>>>

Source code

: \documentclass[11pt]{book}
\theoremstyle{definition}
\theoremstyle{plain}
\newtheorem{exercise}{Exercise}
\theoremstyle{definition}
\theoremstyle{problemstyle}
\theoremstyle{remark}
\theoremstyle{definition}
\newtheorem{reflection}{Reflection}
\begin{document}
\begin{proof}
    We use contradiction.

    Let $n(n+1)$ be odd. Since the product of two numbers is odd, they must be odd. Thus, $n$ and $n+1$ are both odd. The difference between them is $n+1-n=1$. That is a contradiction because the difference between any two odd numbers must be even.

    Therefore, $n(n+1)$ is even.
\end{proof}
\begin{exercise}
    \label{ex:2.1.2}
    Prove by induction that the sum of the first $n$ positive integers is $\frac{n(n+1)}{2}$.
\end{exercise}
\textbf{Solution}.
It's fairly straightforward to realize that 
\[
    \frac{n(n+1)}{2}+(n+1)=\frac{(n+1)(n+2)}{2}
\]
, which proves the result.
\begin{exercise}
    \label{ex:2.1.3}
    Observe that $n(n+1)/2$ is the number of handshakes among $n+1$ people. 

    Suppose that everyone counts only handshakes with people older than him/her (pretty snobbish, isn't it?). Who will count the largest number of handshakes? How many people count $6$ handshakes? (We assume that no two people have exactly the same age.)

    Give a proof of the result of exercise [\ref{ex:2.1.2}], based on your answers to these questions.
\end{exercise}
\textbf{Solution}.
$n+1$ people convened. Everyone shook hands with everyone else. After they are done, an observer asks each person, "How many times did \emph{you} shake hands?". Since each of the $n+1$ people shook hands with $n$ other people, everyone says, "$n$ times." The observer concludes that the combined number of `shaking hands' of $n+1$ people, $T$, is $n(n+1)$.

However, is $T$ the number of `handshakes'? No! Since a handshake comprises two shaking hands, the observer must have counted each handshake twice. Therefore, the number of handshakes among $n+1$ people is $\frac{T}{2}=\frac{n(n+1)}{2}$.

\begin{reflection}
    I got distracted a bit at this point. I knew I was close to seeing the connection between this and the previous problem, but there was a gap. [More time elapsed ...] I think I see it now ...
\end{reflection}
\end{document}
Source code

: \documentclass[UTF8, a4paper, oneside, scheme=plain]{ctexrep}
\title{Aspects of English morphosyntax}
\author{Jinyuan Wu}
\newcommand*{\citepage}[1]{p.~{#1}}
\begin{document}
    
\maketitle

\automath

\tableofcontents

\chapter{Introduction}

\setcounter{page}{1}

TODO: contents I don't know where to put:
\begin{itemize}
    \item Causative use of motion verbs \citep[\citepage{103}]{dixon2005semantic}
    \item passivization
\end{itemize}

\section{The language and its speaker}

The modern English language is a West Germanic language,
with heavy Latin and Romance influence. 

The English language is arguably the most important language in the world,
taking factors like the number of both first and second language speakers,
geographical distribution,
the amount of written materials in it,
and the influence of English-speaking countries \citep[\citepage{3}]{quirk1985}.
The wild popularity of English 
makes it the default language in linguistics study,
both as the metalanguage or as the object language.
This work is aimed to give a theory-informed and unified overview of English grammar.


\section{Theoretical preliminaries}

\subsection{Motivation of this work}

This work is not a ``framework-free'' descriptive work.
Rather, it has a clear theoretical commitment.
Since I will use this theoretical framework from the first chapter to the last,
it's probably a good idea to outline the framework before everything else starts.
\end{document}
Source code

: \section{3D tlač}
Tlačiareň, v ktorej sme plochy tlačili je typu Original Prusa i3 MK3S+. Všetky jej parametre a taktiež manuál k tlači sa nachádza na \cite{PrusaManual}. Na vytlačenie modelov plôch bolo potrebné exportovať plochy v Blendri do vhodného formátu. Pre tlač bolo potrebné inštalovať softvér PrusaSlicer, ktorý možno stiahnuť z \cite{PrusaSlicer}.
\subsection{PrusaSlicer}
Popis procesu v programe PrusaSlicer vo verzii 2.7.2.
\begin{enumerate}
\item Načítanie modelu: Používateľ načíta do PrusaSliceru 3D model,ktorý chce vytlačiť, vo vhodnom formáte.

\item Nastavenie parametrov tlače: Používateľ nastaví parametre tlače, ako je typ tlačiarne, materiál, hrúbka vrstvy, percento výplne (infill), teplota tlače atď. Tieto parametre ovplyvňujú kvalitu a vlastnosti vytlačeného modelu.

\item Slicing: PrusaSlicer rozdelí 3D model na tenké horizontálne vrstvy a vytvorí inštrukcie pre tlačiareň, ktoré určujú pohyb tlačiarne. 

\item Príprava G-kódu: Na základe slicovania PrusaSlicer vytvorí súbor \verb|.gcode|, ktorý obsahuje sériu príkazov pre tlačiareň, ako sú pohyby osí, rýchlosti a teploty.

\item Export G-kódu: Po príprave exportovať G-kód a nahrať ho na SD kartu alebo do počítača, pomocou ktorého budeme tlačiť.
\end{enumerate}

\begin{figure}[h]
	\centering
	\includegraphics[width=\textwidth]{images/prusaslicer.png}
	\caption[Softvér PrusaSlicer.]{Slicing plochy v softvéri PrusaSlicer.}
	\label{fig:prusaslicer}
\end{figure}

<<<

▸ TASK PROMPT
List every line in the records above that contains the word "many".

▸ RESULT FOR THIS EXERCISE
    Suppose that everyone counts only handshakes with people older than him/her (pretty snobbish, isn't it?). Who will count the largest number of handshakes? How many people count $6$ handshakes? (We assume that no two people have exactly the same age.)
$n+1$ people convened. Everyone shook hands with everyone else. After they are done, an observer asks each person, "How many times did \emph{you} shake hands?". Since each of the $n+1$ people shook hands with $n$ other people, everyone says, "$n$ times." The observer concludes that the combined number of `shaking hands' of $n+1$ people, $T$, is $n(n+1)$.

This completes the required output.